Research suggests that emotions can have a significant impact on the behaviour of individuals. This is also true for the investors making their decisions in the highly volatile stock market. Currently, AI companies put more effort into using sentiment analysis to predict the movement of shares. Among other things, blogs are one of the right places for determining how traders and investors feel about publicly traded companies.
Stock sentiment analysis employs Natural Language Processing (NLP) for splitting the phrases, sentences, or entire passages of text into three classes labelled as Positive, Neutral and Negative. When coupled with Machine Learning (ML), NLP enables extracting sentiment from a large number of blogs in real-time.

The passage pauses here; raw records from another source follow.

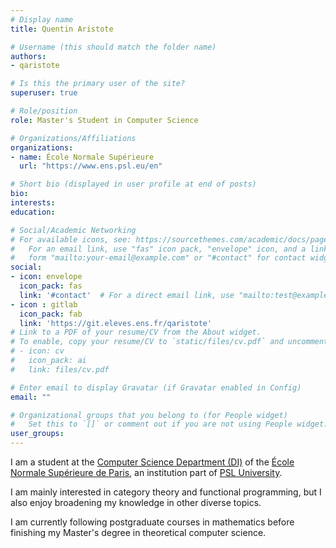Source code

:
 ```yaml
---
# Display name
title: Quentin Aristote

# Username (this should match the folder name)
authors:
- qaristote

# Is this the primary user of the site?
superuser: true

# Role/position
role: Master's Student in Computer Science

# Organizations/Affiliations
organizations:
- name: École Normale Supérieure
  url: "https://www.ens.psl.eu/en"

# Short bio (displayed in user profile at end of posts)
bio:
interests:
education:

# Social/Academic Networking
# For available icons, see: https://sourcethemes.com/academic/docs/page-builder/#icons
#   For an email link, use "fas" icon pack, "envelope" icon, and a link in the
#   form "mailto:your-email@example.com" or "#contact" for contact widget.
social:
- icon: envelope
  icon_pack: fas
  link: '#contact'  # For a direct email link, use "mailto:test@example.org".
- icon : gitlab
  icon_pack: fab
  link: 'https://git.eleves.ens.fr/qaristote'
# Link to a PDF of your resume/CV from the About widget.
# To enable, copy your resume/CV to `static/files/cv.pdf` and uncomment the lines below.
# - icon: cv
#   icon_pack: ai
#   link: files/cv.pdf

# Enter email to display Gravatar (if Gravatar enabled in Config)
email: ""

# Organizational groups that you belong to (for People widget)
#   Set this to `[]` or comment out if you are not using People widget.
user_groups:
---
```


I am a student at the [Computer Science Department (DI)](https://www.di.ens.fr/) of the [École Normale Supérieure de Paris](https://www.ens.psl.eu/en), an institution part of [PSL University](https://www.psl.eu/en). 

I am mainly interested in category theory and functional programming, but I also enjoy broadening my knowledge in other diverse topics.

I am currently following postgraduate courses in mathematics before finishing my Master's degree in theoretical computer science.
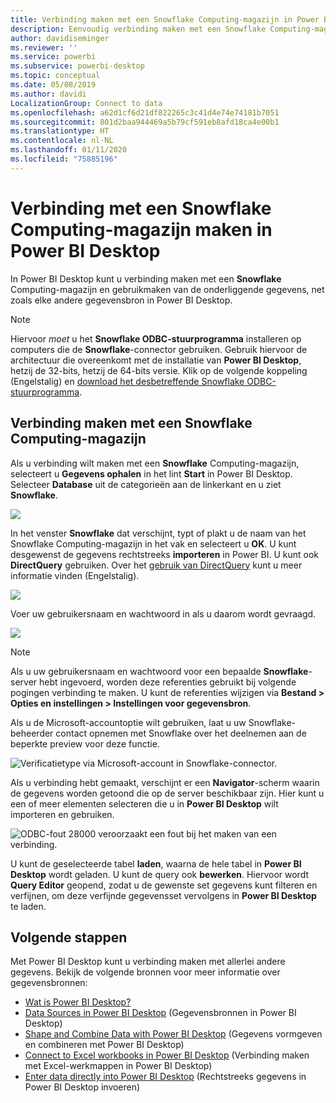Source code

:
 ```yaml
---
title: Verbinding maken met een Snowflake Computing-magazijn in Power BI Desktop
description: Eenvoudig verbinding maken met een Snowflake Computing-magazijn in Power BI Desktop en dit gebruiken
author: davidiseminger
ms.reviewer: ''
ms.service: powerbi
ms.subservice: powerbi-desktop
ms.topic: conceptual
ms.date: 05/08/2019
ms.author: davidi
LocalizationGroup: Connect to data
ms.openlocfilehash: a62d1cf6d21df822265c3c41d4e74e74181b7051
ms.sourcegitcommit: 801d2baa944469a5b79cf591eb8afd18ca4e00b1
ms.translationtype: HT
ms.contentlocale: nl-NL
ms.lasthandoff: 01/11/2020
ms.locfileid: "75885196"
---
```

# <a name="connect-to-a-snowflake-computing-warehouse-in-power-bi-desktop"></a>Verbinding met een Snowflake Computing-magazijn maken in Power BI Desktop
In Power BI Desktop kunt u verbinding maken met een **Snowflake** Computing-magazijn en gebruikmaken van de onderliggende gegevens, net zoals elke andere gegevensbron in Power BI Desktop. 

> [!NOTE]
> Hiervoor *moet* u het **Snowflake ODBC-stuurprogramma** installeren op computers die de **Snowflake**-connector gebruiken. Gebruik hiervoor de architectuur die overeenkomt met de installatie van **Power BI Desktop**, hetzij de 32-bits, hetzij de 64-bits versie. Klik op de volgende koppeling (Engelstalig) en [download het desbetreffende Snowflake ODBC-stuurprogramma](https://go.microsoft.com/fwlink/?LinkID=823762).
> 
> 

## <a name="connect-to-a-snowflake-computing-warehouse"></a>Verbinding maken met een Snowflake Computing-magazijn
Als u verbinding wilt maken met een **Snowflake** Computing-magazijn, selecteert u **Gegevens ophalen** in het lint **Start** in Power BI Desktop. Selecteer **Database** uit de categorieën aan de linkerkant en u ziet **Snowflake**.

![](media/desktop-connect-snowflake/connect_snowflake_2b.png)

In het venster **Snowflake** dat verschijnt, typt of plakt u de naam van het Snowflake Computing-magazijn in het vak en selecteert u **OK**. U kunt desgewenst de gegevens rechtstreeks **importeren** in Power BI. U kunt ook **DirectQuery** gebruiken. Over het [gebruik van DirectQuery](desktop-use-directquery.md) kunt u meer informatie vinden (Engelstalig).

![](media/desktop-connect-snowflake/connect_snowflake_3.png)

Voer uw gebruikersnaam en wachtwoord in als u daarom wordt gevraagd.

![](media/desktop-connect-snowflake/connect-snowflake-4.png)

> [!NOTE]
> Als u uw gebruikersnaam en wachtwoord voor een bepaalde **Snowflake**-server hebt ingevoerd, worden deze referenties gebruikt bij volgende pogingen verbinding te maken. U kunt de referenties wijzigen via **Bestand > Opties en instellingen > Instellingen voor gegevensbron**.
> 
> 

Als u de Microsoft-accountoptie wilt gebruiken, laat u uw Snowflake-beheerder contact opnemen met Snowflake over het deelnemen aan de beperkte preview voor deze functie.

![Verificatietype via Microsoft-account in Snowflake-connector.](media/desktop-connect-snowflake/connect-snowflake-6.png)


Als u verbinding hebt gemaakt, verschijnt er een **Navigator**-scherm waarin de gegevens worden getoond die op de server beschikbaar zijn. Hier kunt u een of meer elementen selecteren die u in **Power BI Desktop** wilt importeren en gebruiken.

![ODBC-fout 28000 veroorzaakt een fout bij het maken van een verbinding.](media/desktop-connect-snowflake/connect_snowflake_5.png)

U kunt de geselecteerde tabel **laden**, waarna de hele tabel in **Power BI Desktop** wordt geladen. U kunt de query ook **bewerken**. Hiervoor wordt **Query Editor** geopend, zodat u de gewenste set gegevens kunt filteren en verfijnen, om deze verfijnde gegevensset vervolgens in **Power BI Desktop** te laden.

## <a name="next-steps"></a>Volgende stappen
Met Power BI Desktop kunt u verbinding maken met allerlei andere gegevens. Bekijk de volgende bronnen voor meer informatie over gegevensbronnen:

* [Wat is Power BI Desktop?](desktop-what-is-desktop.md)
* [Data Sources in Power BI Desktop](desktop-data-sources.md) (Gegevensbronnen in Power BI Desktop)
* [Shape and Combine Data with Power BI Desktop](desktop-shape-and-combine-data.md) (Gegevens vormgeven en combineren met Power BI Desktop)
* [Connect to Excel workbooks in Power BI Desktop](desktop-connect-excel.md) (Verbinding maken met Excel-werkmappen in Power BI Desktop)   
* [Enter data directly into Power BI Desktop](desktop-enter-data-directly-into-desktop.md) (Rechtstreeks gegevens in Power BI Desktop invoeren)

Stock market and sentiment analysis
Predicting stock market price movements has always been a great challenge. A number of factors influence prices and investors seek alternative data sources to gain the edge over other traders.
This scientific paper tries to predict the close price of companies based on the wisdom of crowds extracted from various blog posts. Blogs with a big enough following tend to shape the opinion of the crowd.
The model in this work manages to achieve 84% accuracy in predicting price movements correctly, which is surprisingly good. Let’s dive into the details of this paper.
The rise of the Internet and Big Data
Rise of the Internet started an influx of social media and blogs. First time in the history of mankind every single investor could share their opinions with millions of other investors.
A similar study indicates that a sentiment analysis based model had a 69.09% accuracy in predicting Shanghai Composite Index price using a popular Chinese financial microblog.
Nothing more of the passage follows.